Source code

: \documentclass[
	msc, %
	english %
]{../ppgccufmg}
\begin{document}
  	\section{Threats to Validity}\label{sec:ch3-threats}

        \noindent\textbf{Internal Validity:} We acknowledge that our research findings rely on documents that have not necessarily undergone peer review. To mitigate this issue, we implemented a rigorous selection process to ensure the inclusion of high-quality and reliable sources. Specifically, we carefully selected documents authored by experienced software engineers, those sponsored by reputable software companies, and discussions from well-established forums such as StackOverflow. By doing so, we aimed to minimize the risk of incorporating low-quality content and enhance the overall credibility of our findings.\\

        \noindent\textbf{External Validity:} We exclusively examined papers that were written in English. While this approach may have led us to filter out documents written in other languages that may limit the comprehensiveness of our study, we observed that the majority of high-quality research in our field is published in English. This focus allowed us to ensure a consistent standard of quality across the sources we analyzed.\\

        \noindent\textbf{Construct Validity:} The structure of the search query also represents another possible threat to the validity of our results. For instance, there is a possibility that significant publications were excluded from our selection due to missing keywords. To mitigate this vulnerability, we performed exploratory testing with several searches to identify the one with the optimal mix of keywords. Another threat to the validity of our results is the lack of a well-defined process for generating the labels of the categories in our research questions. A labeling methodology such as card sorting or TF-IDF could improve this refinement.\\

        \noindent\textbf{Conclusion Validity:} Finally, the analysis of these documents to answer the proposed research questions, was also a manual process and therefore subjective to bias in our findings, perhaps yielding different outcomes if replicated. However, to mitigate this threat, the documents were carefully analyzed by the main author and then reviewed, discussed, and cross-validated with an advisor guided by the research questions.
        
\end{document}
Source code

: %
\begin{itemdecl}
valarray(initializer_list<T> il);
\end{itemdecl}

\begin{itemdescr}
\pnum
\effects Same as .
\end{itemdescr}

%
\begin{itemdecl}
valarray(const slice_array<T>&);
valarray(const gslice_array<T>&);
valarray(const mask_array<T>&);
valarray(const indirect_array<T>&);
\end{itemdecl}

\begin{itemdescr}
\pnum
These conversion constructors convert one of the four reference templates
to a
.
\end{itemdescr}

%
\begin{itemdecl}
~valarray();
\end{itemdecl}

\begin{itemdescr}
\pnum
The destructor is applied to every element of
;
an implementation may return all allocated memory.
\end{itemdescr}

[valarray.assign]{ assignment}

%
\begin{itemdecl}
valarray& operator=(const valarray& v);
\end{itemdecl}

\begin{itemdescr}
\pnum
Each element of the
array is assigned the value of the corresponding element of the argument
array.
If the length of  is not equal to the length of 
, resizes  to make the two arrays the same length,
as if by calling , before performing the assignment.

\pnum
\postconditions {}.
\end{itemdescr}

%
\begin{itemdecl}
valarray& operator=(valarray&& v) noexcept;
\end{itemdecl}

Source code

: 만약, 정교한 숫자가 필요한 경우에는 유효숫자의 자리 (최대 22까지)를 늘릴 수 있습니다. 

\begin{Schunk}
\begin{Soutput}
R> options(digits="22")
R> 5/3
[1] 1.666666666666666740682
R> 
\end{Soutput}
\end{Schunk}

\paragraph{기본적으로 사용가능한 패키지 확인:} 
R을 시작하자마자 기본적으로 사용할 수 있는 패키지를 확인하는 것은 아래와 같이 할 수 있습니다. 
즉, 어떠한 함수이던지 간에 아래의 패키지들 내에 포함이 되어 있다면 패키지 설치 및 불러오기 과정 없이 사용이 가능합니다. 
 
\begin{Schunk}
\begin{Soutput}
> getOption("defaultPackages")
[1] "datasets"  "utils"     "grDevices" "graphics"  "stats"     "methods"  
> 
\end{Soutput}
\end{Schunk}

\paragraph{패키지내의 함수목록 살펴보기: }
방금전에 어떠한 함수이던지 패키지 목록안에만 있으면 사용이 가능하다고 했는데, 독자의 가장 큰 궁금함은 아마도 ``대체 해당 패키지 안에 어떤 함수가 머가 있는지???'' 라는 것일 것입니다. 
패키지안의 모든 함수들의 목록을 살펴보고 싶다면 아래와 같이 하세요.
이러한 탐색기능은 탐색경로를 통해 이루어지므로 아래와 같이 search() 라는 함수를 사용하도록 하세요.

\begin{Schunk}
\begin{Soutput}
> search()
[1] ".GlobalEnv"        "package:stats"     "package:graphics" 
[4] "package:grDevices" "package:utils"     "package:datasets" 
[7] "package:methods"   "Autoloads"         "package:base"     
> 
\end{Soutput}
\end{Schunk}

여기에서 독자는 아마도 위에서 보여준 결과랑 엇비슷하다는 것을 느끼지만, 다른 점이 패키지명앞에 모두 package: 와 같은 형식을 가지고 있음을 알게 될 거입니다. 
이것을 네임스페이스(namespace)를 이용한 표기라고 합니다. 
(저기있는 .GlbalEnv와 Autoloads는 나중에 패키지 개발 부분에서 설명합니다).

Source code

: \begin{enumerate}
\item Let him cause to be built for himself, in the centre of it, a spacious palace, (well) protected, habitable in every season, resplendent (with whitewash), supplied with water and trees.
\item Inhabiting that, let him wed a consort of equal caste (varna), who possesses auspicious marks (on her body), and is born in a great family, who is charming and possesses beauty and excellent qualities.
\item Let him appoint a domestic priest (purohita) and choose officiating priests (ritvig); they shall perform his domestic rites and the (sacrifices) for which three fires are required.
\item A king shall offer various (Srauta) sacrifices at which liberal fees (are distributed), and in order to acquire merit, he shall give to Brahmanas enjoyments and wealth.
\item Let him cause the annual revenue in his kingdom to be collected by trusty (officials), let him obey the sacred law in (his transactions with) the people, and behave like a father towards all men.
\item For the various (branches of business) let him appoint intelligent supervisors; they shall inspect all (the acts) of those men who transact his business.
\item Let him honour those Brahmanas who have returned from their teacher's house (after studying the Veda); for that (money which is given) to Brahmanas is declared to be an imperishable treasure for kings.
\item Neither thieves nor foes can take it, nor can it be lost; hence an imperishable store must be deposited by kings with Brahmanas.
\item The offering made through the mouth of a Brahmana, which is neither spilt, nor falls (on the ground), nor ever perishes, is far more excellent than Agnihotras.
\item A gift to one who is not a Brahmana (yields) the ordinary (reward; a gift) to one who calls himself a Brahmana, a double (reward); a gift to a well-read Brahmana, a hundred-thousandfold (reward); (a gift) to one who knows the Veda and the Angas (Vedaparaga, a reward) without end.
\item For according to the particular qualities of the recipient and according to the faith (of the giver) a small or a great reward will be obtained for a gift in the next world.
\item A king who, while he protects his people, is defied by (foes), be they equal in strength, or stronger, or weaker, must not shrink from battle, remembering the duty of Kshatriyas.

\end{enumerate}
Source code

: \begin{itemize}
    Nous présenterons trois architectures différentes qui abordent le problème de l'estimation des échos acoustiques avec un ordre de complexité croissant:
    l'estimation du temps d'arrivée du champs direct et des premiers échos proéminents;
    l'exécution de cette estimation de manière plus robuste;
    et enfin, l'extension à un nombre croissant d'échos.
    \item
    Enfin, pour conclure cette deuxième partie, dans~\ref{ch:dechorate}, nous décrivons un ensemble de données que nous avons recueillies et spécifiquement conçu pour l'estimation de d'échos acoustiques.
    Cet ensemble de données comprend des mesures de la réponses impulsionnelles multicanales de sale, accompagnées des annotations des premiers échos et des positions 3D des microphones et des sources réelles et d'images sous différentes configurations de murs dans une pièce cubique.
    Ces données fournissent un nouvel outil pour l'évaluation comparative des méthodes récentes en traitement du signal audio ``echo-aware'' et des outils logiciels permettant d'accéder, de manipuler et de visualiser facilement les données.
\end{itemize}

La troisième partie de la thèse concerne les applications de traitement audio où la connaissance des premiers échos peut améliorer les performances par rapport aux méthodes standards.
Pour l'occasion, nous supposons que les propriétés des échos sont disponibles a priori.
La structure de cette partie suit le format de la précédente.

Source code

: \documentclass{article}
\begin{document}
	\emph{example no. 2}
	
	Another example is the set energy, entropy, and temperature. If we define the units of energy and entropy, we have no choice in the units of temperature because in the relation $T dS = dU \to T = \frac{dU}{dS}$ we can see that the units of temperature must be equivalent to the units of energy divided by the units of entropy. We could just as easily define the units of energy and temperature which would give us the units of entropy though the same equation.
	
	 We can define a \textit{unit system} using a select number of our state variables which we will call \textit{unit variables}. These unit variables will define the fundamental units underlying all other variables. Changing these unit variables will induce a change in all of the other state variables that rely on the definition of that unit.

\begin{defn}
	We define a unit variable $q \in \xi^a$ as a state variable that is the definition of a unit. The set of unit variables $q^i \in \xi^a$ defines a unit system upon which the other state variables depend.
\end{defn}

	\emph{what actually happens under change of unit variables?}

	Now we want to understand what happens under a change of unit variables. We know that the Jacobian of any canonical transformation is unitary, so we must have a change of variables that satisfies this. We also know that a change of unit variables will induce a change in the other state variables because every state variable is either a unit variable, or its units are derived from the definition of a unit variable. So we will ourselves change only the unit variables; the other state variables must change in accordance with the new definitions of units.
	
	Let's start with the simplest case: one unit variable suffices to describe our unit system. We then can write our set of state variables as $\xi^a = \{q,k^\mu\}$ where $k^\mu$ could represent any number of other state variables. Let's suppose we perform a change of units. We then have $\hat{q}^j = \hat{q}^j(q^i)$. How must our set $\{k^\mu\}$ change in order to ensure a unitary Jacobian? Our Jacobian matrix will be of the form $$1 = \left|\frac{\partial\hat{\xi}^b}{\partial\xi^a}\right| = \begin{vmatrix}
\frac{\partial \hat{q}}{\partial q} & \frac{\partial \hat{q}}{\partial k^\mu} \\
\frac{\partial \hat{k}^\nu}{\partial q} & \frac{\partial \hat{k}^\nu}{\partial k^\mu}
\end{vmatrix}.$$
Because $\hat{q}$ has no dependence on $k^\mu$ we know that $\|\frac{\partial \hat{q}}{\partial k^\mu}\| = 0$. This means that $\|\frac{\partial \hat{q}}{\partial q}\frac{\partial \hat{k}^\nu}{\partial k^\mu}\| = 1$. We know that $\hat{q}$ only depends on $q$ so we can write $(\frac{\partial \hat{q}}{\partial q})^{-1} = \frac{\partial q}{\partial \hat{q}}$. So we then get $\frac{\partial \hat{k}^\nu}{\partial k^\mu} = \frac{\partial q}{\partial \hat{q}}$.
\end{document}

→ **Task statement**: All that is needed is the exact run of lines above from the line containing "and excellent qualities." through the line containing "fires are required.", both of them included.

→ **Answer below**:
\item Inhabiting that, let him wed a consort of equal caste (varna), who possesses auspicious marks (on her body), and is born in a great family, who is charming and possesses beauty and excellent qualities.
\item Let him appoint a domestic priest (purohita) and choose officiating priests (ritvig); they shall perform his domestic rites and the (sacrifices) for which three fires are required.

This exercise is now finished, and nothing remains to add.